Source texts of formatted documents
▼

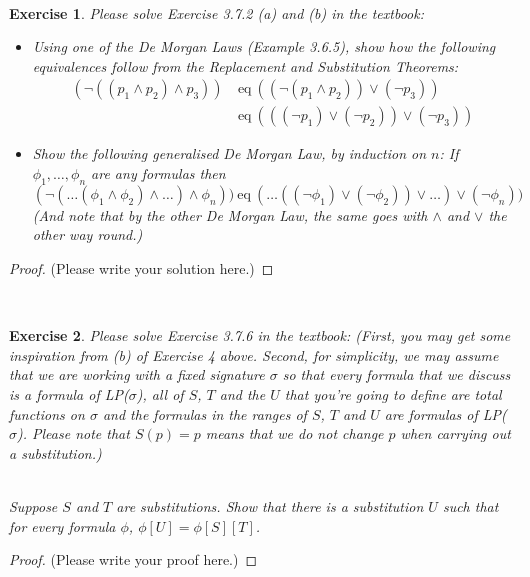 \documentclass[12pt,a4paper]{article}
\theoremstyle{plain}
\newtheorem{exercise}{Exercise}
\begin{document}
\ \\
\begin{exercise}
Please solve Exercise 3.7.2 (a) and (b) in the textbook:

\begin{itemize}

\item[(a)] Using one of the De Morgan Laws (Example 3.6.5), show how the following equivalences follow from the Replacement and Substitution Theorems:
%
\begin{align*}
( \neg ( ( p_1 \wedge p_2 ) \wedge p_3 ) ) \ &\text{eq} \ (( \neg ( p_1 \wedge p_2)) \vee (\neg p_3)) \\
&\text{eq}\ ((( \neg p_1) \vee ( \neg p_2)) \vee ( \neg p_3))
\end{align*}

\item[(b)] Show the following generalised De Morgan Law, by induction on $n$:
If $\phi_1 , \dots , \phi_n$ are any formulas then
%
\[
( \neg ( \dots ( \phi_1 \wedge \phi_2 ) \wedge \dots ) \wedge \phi_n )) \ \text{eq} \ ( \dots (( \neg \phi_1 ) \vee ( \neg \phi_2 ) ) \vee \dots ) \vee ( \neg \phi_n ))
\]
%
(And note that by the other De Morgan Law, the same goes with
$\wedge$ and $\vee$ the other way round.)

\end{itemize}
\end{exercise}

\begin{proof}
(Please write your solution here.)
\end{proof}

\ \\
\begin{exercise}
Please solve Exercise 3.7.6 in the textbook: (First, you may get some inspiration from (b) of Exercise 4 above.
Second, for simplicity, we may assume that we are working with a fixed signature $\sigma$ so that every formula that we discuss is a formula of LP($\sigma$), all of $S$, $T$ and the $U$ that you're going to define are \emph{total} functions on $\sigma$ and the formulas in the ranges of $S$, $T$ and $U$ are formulas of LP($\sigma$).
Please note that $S (p) = p$ means that we do not change $p$ when carrying out a substitution.)

\ \\
Suppose $S$ and $T$ are substitutions. 
Show that there is a substitution $U$ such that for every formula $\phi$, $\phi [U] = \phi [S] [T]$.
\end{exercise}

\begin{proof}
(Please write your proof here.)
\end{proof}

\end{document}

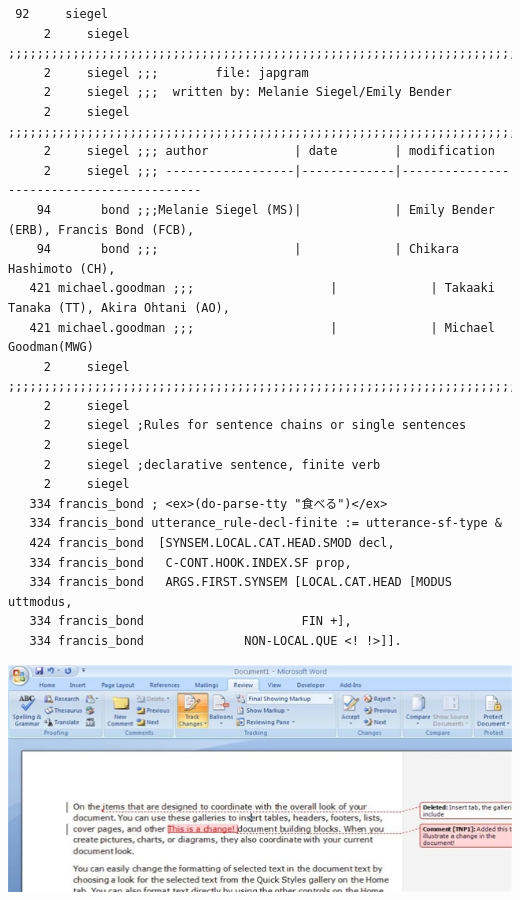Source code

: \documentclass[a4paper,landscape,headrule,footrule,xetex]{foils}
\begin{document}
\begin{tiny}
\begin{verbatim}
 92     siegel 
     2     siegel ;;;;;;;;;;;;;;;;;;;;;;;;;;;;;;;;;;;;;;;;;;;;;;;;;;;;;;;;;;;;;;;;;;;;;;;;;;;;;;;
     2     siegel ;;;        file: japgram
     2     siegel ;;;  written by: Melanie Siegel/Emily Bender
     2     siegel ;;;;;;;;;;;;;;;;;;;;;;;;;;;;;;;;;;;;;;;;;;;;;;;;;;;;;;;;;;;;;;;;;;;;;;;;;;;;;;;
     2     siegel ;;; author            | date        | modification
     2     siegel ;;; ------------------|-------------|------------------------------------------
    94       bond ;;;Melanie Siegel (MS)|             | Emily Bender (ERB), Francis Bond (FCB), 
    94       bond ;;;                   |             | Chikara Hashimoto (CH),  
   421 michael.goodman ;;;                   |             | Takaaki Tanaka (TT), Akira Ohtani (AO),
   421 michael.goodman ;;;                   |             | Michael Goodman(MWG)
     2     siegel ;;;;;;;;;;;;;;;;;;;;;;;;;;;;;;;;;;;;;;;;;;;;;;;;;;;;;;;;;;;;;;;;;;;;;;;;;;;;;;;
     2     siegel 
     2     siegel ;Rules for sentence chains or single sentences
     2     siegel 
     2     siegel ;declarative sentence, finite verb
     2     siegel 
   334 francis_bond ; <ex>(do-parse-tty "食べる")</ex>
   334 francis_bond utterance_rule-decl-finite := utterance-sf-type &
   424 francis_bond  [SYNSEM.LOCAL.CAT.HEAD.SMOD decl, 
   334 francis_bond   C-CONT.HOOK.INDEX.SF prop,
   334 francis_bond   ARGS.FIRST.SYNSEM [LOCAL.CAT.HEAD [MODUS uttmodus, 
   334 francis_bond 				     FIN +],
   334 francis_bond 		     NON-LOCAL.QUE <! !>]]. 

\end{verbatim}
\end{tiny}



\MyLogo{}
\begin{center}
  \includegraphics[width=\textwidth]{../pics/word-track-changes}
\end{center}
\end{document}
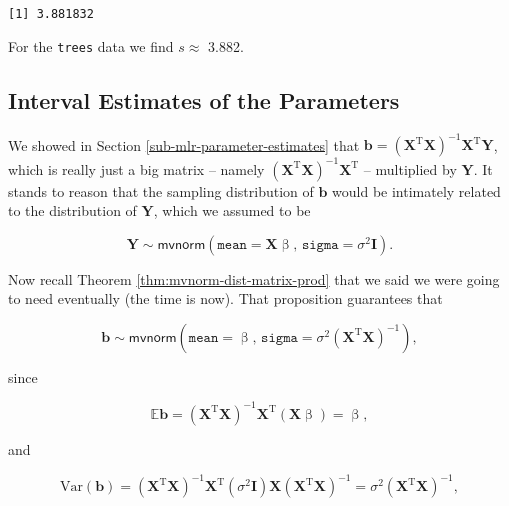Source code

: \documentclass[]{book}
\numberwithin{equation}{chapter}
\numberwithin{figure}{chapter}
\theoremstyle{plain}
\theoremstyle{definition}
\theoremstyle{remark}
\theoremstyle{definition}
\theoremstyle{definition}
\theoremstyle{remark}
\begin{document}
\begin{verbatim}
[1] 3.881832
\end{verbatim}

For the \texttt{trees} data we find \(s \approx\) 3.882.

\subsection{Interval Estimates of the
Parameters}\label{sub-mlr-interval-est-params}

We showed in Section \ref{sub-mlr-parameter-estimates} that
\(\mathbf{b}=\left(\mathbf{X}^{\mathrm{T}}\mathbf{X}\right)^{-1}\mathbf{X}^{\mathrm{T}}\mathbf{Y}\),
which is really just a big matrix -- namely
\(\left(\mathbf{X}^{\mathrm{T}}\mathbf{X}\right)^{-1}\mathbf{X}^{\mathrm{T}}\)
-- multiplied by \(\mathbf{Y}\). It stands to reason that the sampling
distribution of \(\mathbf{b}\) would be intimately related to the
distribution of \(\mathbf{Y}\), which we assumed to be

\begin{equation}
\mathbf{Y}\sim\mathsf{mvnorm}\left(\mathtt{mean}=\mathbf{X}\upbeta,\,\mathtt{sigma}=\sigma^{2}\mathbf{I}\right).
\end{equation}

Now recall Theorem \ref{thm:mvnorm-dist-matrix-prod} that we said we
were going to need eventually (the time is now). That proposition
guarantees that

\begin{equation}
\label{eq-distn-b-mlr}
\mathbf{b}\sim\mathsf{mvnorm}\left(\mathtt{mean}=\upbeta,\,\mathtt{sigma}=\sigma^{2}\left(\mathbf{X}^{\mathrm{T}}\mathbf{X}\right)^{-1}\right),
\end{equation}

since

\begin{equation}
\mathbb{E}\mathbf{b}=\left(\mathbf{X}^{\mathrm{T}}\mathbf{X}\right)^{-1}\mathbf{X}^{\mathrm{T}}(\mathbf{X}\upbeta)=\upbeta,
\end{equation}

and

\begin{equation}
\mbox{Var}(\mathbf{b})=\left(\mathbf{X}^{\mathrm{T}}\mathbf{X}\right)^{-1}\mathbf{X}^{\mathrm{T}}(\sigma^{2}\mathbf{I})\mathbf{X}\left(\mathbf{X}^{\mathrm{T}}\mathbf{X}\right)^{-1}=\sigma^{2}\left(\mathbf{X}^{\mathrm{T}}\mathbf{X}\right)^{-1},
\end{equation}
\end{document}
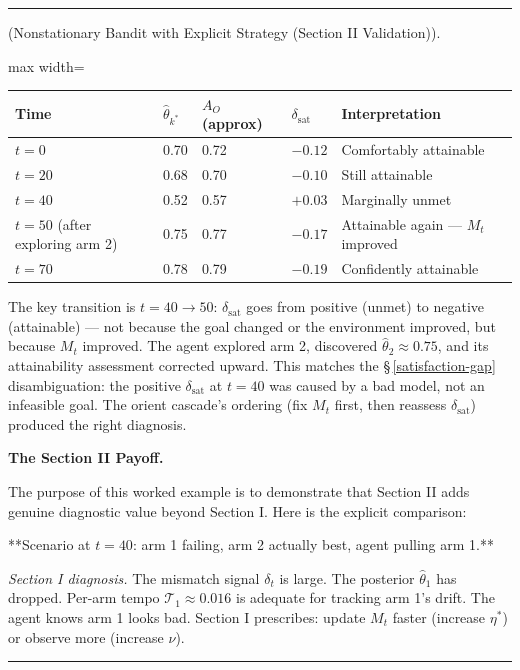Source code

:\documentclass[11pt,oneside]{article}
\newcounter{claim}[section]
\renewcommand{\theclaim}{\thesection.\arabic{claim}}
\newenvironment{segment}[2]{%
  \refstepcounter{claim}%
  \bigskip\noindent\hrule\smallskip
  \noindent{\bfseries #1~\theclaim}\enskip(#2).\par\smallskip
  \noindent\ignorespaces
}{%
  \par\smallskip\noindent\hrule\bigskip
}
\newenvironment{remark}[1][]{\begin{segment}{Remark}{#1}}{\end{segment}}
\begin{document}
\begin{remark}[Nonstationary Bandit with Explicit Strategy (Section II Validation)]
\begin{adjustbox}{max width=\textwidth}
\small
\begin{tabular}{lllll}
\toprule
Time & $\hat\theta_{k^*}$ & $A_O$ (approx) & $\delta_\text{sat}$ & Interpretation \\
\midrule
$t = 0$ & 0.70 & 0.72 & $-0.12$ & Comfortably attainable \\
$t = 20$ & 0.68 & 0.70 & $-0.10$ & Still attainable \\
$t = 40$ & 0.52 & 0.57 & $+0.03$ & Marginally unmet \\
$t = 50$ (after exploring arm 2) & 0.75 & 0.77 & $-0.17$ & Attainable again — $M_t$ improved \\
$t = 70$ & 0.78 & 0.79 & $-0.19$ & Confidently attainable \\
\bottomrule
\end{tabular}
\end{adjustbox}


The key transition is $t = 40 \to 50$: $\delta_\text{sat}$ goes from positive (unmet) to negative (attainable) — not because the goal changed or the environment improved, but because $M_t$ improved. The agent explored arm 2, discovered $\hat\theta_2 \approx 0.75$, and its attainability assessment corrected upward. This matches the \S\,\ref{satisfaction-gap} disambiguation: the positive $\delta_\text{sat}$ at $t = 40$ was caused by a bad model, not an infeasible goal. The orient cascade's ordering (fix $M_t$ first, then reassess $\delta_\text{sat}$) produced the right diagnosis.


\medskip\noindent\textbf{The Section II Payoff.}


The purpose of this worked example is to demonstrate that Section II adds genuine diagnostic value beyond Section I. Here is the explicit comparison:

**Scenario at $t = 40$: arm 1 failing, arm 2 actually best, agent pulling arm 1.**

\textit{Section I diagnosis.} The mismatch signal $\delta_t$ is large. The posterior $\hat\theta_1$ has dropped. Per-arm tempo $\mathcal T_1 \approx 0.016$ is adequate for tracking arm 1's drift. The agent knows arm 1 looks bad. Section I prescribes: update $M_t$ faster (increase $\eta^*$) or observe more (increase $\nu$).


\end{remark}
\end{document}
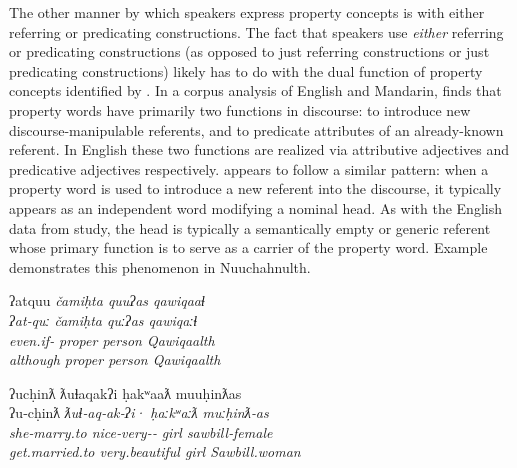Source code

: The other manner by which speakers express property concepts is with either referring or predicating constructions. The fact that speakers use \emph{either} referring or predicating constructions (as opposed to just referring constructions or just predicating constructions) likely has to do with the dual function of property concepts identified by \textcite{Thompson1989}. In a corpus analysis of English and Mandarin, \citeauthor{Thompson1989} finds that property words have primarily two functions in discourse: to introduce new discourse-manipulable referents, and to predicate attributes of an already-known referent. In English these two functions are realized via attributive adjectives and predicative adjectives respectively.  appears to follow a similar pattern: when a property word is used to introduce a new referent into the discourse, it typically appears as an independent word modifying a nominal head. As with the English data from  study, the head is typically a semantically empty or generic referent whose primary function is to serve as a carrier of the property word. Example  demonstrates this phenomenon in Nuuchahnulth.

\begin{exe}
  \ex\label{ex:4.2}
  \begin{xlist}

    \ex\label{ex:4.2a}
    \gllll ʔatquu              \em{čamiḥta} quuʔas qawiqaaɬ\\
           ʔat‑quː             \em{čamiḥta} quːʔas qawiqaːɬ\\
           even.if‑ \em{proper}  person Qawiqaalth\\
           although            \em{proper}  person Qawiqaalth\\

    \ex\label{ex:4.2b}
    \gllll ʔucḥinƛ        ƛuɬaqakʔi                      ḥakʷaaƛ  muuḥinƛas\\
           ʔu‑cḥinƛ       \em{ƛuɬ}‑aq‑ak‑ʔi·               ḥaːkʷaːƛ muːḥinƛ‑as\\
           she‑marry.to   \em{nice}‑very‑‑ girl     sawbill‑female\\
           get.married.to very.beautiful                 girl     Sawbill.woman\\

  \end{xlist}
\end{exe}

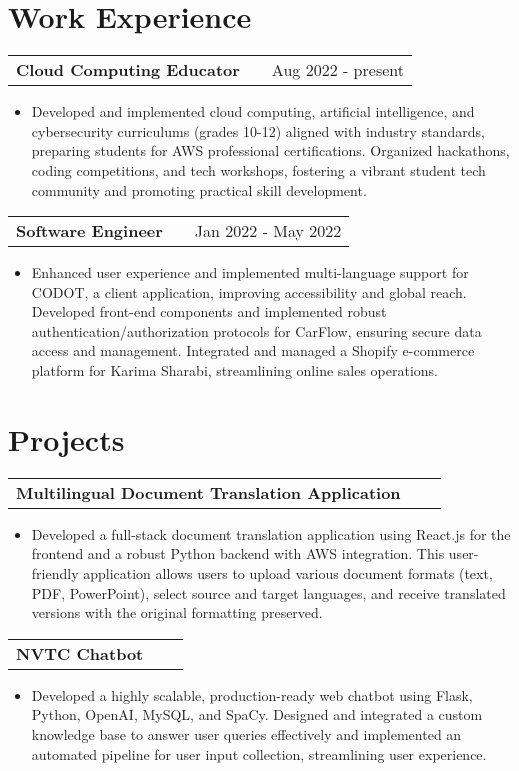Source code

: \documentclass[a4paper,12pt]{article}
\makeatletter
\newenvironment{joblong}[2]
    {
    \begin{tabularx}{\linewidth}{@{}l X r@{}}
    \textbf{#1} & \hfill &  #2 \\[3.75pt]
    \end{tabularx}
    \begin{minipage}[t]{\linewidth}
    \begin{itemize}[nosep,after=\strut, leftmargin=1em, itemsep=3pt,label=--]
    }
    {
    \end{itemize}
    \end{minipage}    
    }
\newenvironment{projectlong}[2]
    {
    \begin{tabularx}{\linewidth}{@{}l X r@{}}
    \textbf{#1} & \hfill &  #2 \\[3.75pt]
    \end{tabularx}
    \begin{minipage}[t]{\linewidth}
    \begin{itemize}[nosep,after=\strut, leftmargin=1em, itemsep=3pt,label=--]
    }
    {
    \end{itemize}
    \end{minipage}    
    }
\makeatother
\begin{document}
\section{Work Experience}

\begin{joblong}{Cloud Computing Educator}{Aug 2022 - present}
\item Developed and implemented cloud computing, artificial intelligence, and cybersecurity curriculums (grades 10-12) aligned with industry standards, preparing students for AWS professional certifications. Organized hackathons, coding competitions, and tech workshops, fostering a vibrant student tech community and promoting practical skill development.
\end{joblong}

\begin{joblong}{Software Engineer}{Jan 2022 - May 2022}
    \item Enhanced user experience and implemented multi-language support for CODOT, a client application, improving accessibility and global reach. Developed front-end components and implemented robust authentication/authorization protocols for CarFlow, ensuring secure data access and management. Integrated and managed a Shopify e-commerce platform for Karima Sharabi, streamlining online sales operations.
\end{joblong}
  
\section{Projects}

\begin{projectlong}{Multilingual Document Translation Application}{}
    \item Developed a full-stack document translation application using React.js for the frontend and a robust Python backend with AWS integration. This user-friendly application allows users to upload various document formats (text, PDF, PowerPoint), select source and target languages, and receive translated versions with the original formatting preserved.
\end{projectlong}

\begin{projectlong}{NVTC Chatbot}{}
    \item Developed a highly scalable, production-ready web chatbot using Flask, Python, OpenAI, MySQL, and SpaCy. Designed and integrated a custom knowledge base to answer user queries effectively and implemented an automated pipeline for user input collection, streamlining user experience.
\end{projectlong}
\end{document}
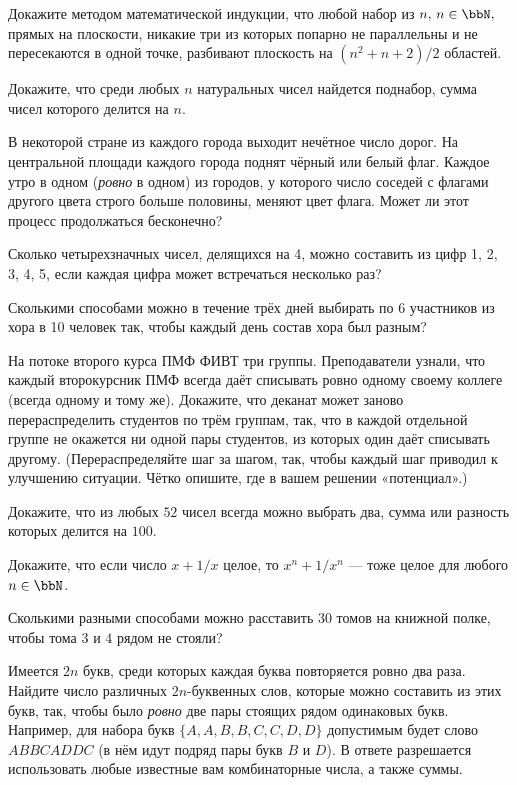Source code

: Докажите методом математической индукции, что любой набор из $n,\,n\in\bbN,$ прямых на плоскости, никакие три из которых попарно не параллельны и не пересекаются в одной точке, разбивают плоскость на $(n^2+n+2)/2$ областей.

Докажите, что среди любых $n$ натуральных чисел найдется поднабор, сумма чисел которого делится на $n$.


В некоторой стране из каждого города выходит нечётное число дорог. На центральной площади каждого города поднят чёрный или белый флаг. Каждое утро в одном (\emph{ровно} в одном) из городов, у которого число соседей с флагами другого цвета строго больше половины, меняют цвет флага. Может ли этот процесс продолжаться бесконечно?

Сколько четырехзначных чисел, делящихся на 4, можно составить из цифр 1, 2, 3, 4, 5, если каждая цифра может встречаться несколько раз?

Сколькими способами можно в течение трёх дней выбирать по 6 участников из хора в 10 человек так, чтобы каждый день состав хора был разным?


На потоке второго курса ПМФ ФИВТ три группы. Преподаватели узнали, что каждый второкурсник ПМФ всегда даёт списывать ровно одному своему коллеге (всегда одному и тому же). Докажите, что деканат может заново перераспределить студентов по трём группам, так, что в каждой отдельной группе не окажется ни одной пары студентов, из которых один даёт списывать другому. (Перераспределяйте шаг за шагом, так, чтобы каждый шаг приводил к улучшению ситуации. Чётко опишите, где в вашем решении «потенциал».)


Докажите, что из любых $52$ чисел всегда можно выбрать два, сумма или разность которых делится на $100$.


Докажите, что если число $x+1/x$ целое, то $x^n+1/x^n$ — тоже целое для любого $n\in\bbN$.


Сколькими разными способами можно расставить $30$ томов на книжной полке, чтобы тома $3$ и $4$ рядом не стояли?


Имеется $2n$ букв, среди которых каждая буква повторяется ровно два раза. Найдите число различных $2n$-буквенных слов, которые можно составить из этих букв, так, чтобы было \emph{ровно} две пары стоящих рядом одинаковых букв. Например, для набора букв $\{A,A,B,B,C,C,D,D\}$ допустимым будет слово $ABBCADDC$ (в нём идут подряд пары букв $B$ и $D$). В ответе разрешается использовать любые известные вам комбинаторные числа, а также суммы.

▲

- [Task requirements] Could you copy exactly the line containing "Сколько четырехзначных чисел, делящихся" and each line after it through the end of the records, and nothing else?

- [Exercise answer]
Сколько четырехзначных чисел, делящихся на 4, можно составить из цифр 1, 2, 3, 4, 5, если каждая цифра может встречаться несколько раз?

Сколькими способами можно в течение трёх дней выбирать по 6 участников из хора в 10 человек так, чтобы каждый день состав хора был разным?


На потоке второго курса ПМФ ФИВТ три группы. Преподаватели узнали, что каждый второкурсник ПМФ всегда даёт списывать ровно одному своему коллеге (всегда одному и тому же). Докажите, что деканат может заново перераспределить студентов по трём группам, так, что в каждой отдельной группе не окажется ни одной пары студентов, из которых один даёт списывать другому. (Перераспределяйте шаг за шагом, так, чтобы каждый шаг приводил к улучшению ситуации. Чётко опишите, где в вашем решении «потенциал».)


Докажите, что из любых $52$ чисел всегда можно выбрать два, сумма или разность которых делится на $100$.


Докажите, что если число $x+1/x$ целое, то $x^n+1/x^n$ — тоже целое для любого $n\in\bbN$.


Сколькими разными способами можно расставить $30$ томов на книжной полке, чтобы тома $3$ и $4$ рядом не стояли?


Имеется $2n$ букв, среди которых каждая буква повторяется ровно два раза. Найдите число различных $2n$-буквенных слов, которые можно составить из этих букв, так, чтобы было \emph{ровно} две пары стоящих рядом одинаковых букв. Например, для набора букв $\{A,A,B,B,C,C,D,D\}$ допустимым будет слово $ABBCADDC$ (в нём идут подряд пары букв $B$ и $D$). В ответе разрешается использовать любые известные вам комбинаторные числа, а также суммы.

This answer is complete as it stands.